(Collection entries)

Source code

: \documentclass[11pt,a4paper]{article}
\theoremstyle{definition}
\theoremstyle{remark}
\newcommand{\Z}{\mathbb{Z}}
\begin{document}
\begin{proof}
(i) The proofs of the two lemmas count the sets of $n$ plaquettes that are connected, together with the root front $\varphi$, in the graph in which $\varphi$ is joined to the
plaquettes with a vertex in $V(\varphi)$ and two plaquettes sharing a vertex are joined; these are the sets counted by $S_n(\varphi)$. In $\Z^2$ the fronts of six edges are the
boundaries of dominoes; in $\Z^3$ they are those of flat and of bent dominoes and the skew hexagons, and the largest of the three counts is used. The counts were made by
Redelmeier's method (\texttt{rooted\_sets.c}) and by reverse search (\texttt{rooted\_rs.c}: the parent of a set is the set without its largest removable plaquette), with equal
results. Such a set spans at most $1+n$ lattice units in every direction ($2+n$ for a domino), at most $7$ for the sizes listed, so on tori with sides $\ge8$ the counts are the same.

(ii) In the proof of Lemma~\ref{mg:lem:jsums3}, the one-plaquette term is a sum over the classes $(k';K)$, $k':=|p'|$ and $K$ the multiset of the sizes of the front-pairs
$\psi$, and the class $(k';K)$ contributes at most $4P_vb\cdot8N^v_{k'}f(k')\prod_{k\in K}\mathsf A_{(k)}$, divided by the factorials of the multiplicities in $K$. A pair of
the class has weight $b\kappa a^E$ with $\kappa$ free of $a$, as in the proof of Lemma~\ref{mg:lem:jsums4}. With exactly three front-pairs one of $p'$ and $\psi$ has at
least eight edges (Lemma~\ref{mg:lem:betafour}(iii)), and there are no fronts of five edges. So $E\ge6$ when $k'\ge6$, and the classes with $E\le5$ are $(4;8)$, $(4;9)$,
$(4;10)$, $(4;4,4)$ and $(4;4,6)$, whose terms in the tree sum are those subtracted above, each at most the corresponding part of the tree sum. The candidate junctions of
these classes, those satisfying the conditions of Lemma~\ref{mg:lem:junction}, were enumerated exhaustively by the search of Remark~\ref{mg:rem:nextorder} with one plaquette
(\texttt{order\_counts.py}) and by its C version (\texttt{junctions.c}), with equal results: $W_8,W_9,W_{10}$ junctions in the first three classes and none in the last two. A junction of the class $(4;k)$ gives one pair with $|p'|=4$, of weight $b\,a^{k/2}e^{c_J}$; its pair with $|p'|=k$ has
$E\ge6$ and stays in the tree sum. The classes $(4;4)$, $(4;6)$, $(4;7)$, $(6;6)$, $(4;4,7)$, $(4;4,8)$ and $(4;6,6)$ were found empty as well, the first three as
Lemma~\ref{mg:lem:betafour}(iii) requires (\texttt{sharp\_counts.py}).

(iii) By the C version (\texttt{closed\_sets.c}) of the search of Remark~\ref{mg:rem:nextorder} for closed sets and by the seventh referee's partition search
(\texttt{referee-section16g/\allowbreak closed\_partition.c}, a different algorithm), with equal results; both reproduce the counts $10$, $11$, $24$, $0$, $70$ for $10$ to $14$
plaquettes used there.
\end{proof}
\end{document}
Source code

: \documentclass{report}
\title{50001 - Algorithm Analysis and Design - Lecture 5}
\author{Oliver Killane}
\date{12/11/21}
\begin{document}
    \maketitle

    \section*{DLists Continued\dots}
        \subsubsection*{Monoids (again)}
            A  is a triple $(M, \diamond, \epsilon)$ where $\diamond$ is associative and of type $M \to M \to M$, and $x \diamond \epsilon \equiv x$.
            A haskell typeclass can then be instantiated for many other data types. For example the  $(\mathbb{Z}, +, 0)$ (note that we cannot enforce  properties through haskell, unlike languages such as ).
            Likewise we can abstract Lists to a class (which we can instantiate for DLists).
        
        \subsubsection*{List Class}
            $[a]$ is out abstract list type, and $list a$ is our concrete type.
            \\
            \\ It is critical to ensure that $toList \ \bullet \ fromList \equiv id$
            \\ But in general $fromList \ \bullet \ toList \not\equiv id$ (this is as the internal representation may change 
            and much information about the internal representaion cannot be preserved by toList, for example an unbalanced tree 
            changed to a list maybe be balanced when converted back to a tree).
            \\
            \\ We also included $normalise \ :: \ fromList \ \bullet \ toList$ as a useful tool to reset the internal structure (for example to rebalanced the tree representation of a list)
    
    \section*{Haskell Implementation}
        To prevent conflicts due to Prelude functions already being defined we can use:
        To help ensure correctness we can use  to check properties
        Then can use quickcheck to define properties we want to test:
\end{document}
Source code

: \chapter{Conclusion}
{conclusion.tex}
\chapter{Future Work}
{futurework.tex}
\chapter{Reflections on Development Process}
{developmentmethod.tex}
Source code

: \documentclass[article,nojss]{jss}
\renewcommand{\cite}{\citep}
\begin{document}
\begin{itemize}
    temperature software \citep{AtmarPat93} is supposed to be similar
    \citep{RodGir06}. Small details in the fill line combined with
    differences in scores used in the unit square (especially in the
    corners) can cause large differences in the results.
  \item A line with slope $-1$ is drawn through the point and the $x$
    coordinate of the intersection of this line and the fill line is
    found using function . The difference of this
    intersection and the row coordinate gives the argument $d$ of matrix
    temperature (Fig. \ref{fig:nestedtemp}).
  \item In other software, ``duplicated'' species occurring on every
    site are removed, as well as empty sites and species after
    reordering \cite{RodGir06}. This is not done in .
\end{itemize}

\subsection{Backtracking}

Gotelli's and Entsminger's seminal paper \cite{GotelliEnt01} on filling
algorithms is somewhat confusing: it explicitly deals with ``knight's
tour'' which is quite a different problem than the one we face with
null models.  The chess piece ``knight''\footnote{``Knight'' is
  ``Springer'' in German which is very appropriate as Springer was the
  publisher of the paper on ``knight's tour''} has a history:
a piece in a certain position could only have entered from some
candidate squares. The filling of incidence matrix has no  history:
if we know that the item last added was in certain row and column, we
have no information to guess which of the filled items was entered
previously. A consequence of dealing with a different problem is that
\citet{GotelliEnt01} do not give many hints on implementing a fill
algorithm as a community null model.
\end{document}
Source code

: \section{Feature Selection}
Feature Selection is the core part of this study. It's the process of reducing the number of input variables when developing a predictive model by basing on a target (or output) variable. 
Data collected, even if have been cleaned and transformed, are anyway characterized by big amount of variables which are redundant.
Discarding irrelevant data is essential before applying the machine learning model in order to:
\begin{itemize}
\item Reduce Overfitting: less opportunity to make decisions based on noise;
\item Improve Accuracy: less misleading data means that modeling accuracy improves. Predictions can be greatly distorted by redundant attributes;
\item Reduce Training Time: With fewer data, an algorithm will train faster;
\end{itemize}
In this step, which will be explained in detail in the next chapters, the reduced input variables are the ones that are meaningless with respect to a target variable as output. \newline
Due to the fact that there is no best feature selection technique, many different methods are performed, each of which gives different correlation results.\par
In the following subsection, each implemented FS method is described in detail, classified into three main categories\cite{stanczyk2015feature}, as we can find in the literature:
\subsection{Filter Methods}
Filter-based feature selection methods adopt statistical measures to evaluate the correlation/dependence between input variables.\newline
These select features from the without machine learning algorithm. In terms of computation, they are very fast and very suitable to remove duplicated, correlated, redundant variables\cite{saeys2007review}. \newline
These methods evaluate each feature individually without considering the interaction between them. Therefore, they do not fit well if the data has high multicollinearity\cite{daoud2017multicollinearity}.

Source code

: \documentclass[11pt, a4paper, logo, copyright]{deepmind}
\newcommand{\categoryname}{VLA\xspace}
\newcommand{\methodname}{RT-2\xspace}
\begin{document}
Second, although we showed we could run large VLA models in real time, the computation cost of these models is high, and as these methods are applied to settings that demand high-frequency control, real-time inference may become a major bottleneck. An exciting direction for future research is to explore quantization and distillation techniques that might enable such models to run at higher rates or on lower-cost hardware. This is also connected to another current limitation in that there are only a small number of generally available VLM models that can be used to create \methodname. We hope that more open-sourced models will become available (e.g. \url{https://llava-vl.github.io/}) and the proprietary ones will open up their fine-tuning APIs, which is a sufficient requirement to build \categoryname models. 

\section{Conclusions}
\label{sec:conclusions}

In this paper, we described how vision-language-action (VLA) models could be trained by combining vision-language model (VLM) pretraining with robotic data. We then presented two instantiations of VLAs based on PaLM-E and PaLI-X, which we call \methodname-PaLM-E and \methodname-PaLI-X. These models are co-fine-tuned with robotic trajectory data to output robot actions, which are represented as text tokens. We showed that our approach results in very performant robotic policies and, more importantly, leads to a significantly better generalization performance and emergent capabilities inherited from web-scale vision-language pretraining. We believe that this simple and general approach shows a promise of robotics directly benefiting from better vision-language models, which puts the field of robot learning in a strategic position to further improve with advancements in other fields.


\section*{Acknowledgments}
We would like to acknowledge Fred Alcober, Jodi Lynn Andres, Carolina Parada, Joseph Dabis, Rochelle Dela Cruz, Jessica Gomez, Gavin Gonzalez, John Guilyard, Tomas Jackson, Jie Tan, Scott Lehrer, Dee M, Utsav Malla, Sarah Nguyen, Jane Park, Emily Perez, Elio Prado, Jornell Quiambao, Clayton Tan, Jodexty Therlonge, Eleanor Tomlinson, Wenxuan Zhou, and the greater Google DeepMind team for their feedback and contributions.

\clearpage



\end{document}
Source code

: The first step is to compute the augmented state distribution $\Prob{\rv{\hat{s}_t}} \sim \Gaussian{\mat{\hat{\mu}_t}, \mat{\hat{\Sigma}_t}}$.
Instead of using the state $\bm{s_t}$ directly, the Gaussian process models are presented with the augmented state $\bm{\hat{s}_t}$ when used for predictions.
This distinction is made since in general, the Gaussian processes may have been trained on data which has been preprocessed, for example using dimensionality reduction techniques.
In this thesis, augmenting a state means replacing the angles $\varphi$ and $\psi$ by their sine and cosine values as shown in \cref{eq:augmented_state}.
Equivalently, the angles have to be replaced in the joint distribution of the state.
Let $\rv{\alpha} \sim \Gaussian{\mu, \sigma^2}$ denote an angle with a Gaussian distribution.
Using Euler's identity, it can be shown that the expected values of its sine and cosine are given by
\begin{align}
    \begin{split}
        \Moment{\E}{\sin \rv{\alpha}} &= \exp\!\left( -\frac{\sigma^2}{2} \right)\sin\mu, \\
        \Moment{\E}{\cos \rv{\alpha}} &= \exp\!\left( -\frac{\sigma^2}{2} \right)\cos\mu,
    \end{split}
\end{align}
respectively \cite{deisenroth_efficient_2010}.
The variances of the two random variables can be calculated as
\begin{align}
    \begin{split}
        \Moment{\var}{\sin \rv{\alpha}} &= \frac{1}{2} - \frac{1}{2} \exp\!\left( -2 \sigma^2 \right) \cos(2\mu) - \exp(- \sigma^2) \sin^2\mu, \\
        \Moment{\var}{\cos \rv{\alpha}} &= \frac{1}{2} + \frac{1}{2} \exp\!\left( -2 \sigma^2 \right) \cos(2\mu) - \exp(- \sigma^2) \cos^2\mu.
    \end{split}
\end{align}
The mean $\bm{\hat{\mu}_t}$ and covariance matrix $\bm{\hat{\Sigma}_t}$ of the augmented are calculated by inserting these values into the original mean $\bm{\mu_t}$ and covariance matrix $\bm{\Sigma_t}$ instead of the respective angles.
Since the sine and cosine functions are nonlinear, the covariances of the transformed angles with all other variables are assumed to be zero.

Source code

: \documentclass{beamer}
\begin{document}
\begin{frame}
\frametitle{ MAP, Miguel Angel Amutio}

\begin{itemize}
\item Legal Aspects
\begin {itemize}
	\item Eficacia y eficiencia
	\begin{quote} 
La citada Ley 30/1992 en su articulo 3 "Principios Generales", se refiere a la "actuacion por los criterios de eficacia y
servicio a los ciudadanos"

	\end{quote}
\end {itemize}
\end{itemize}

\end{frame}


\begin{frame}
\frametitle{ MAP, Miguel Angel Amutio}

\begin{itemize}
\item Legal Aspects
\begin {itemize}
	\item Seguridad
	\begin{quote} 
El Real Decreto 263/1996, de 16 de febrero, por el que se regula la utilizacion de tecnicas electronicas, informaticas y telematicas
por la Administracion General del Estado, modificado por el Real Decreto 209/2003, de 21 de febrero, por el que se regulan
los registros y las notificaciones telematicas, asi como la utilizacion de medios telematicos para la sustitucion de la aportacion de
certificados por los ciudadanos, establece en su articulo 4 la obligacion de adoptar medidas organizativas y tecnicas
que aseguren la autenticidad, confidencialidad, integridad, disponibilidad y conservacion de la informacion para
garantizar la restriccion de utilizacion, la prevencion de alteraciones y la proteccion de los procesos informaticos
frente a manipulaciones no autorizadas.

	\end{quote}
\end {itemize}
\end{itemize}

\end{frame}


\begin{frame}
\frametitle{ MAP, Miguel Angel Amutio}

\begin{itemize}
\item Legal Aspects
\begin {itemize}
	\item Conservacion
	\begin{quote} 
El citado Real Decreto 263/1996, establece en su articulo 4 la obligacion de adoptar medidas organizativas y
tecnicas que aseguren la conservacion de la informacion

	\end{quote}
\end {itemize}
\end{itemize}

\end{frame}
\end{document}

Exercise:
Lines holding the string "calculated" in the records: how many are there? Give only the number.

Final answer:
2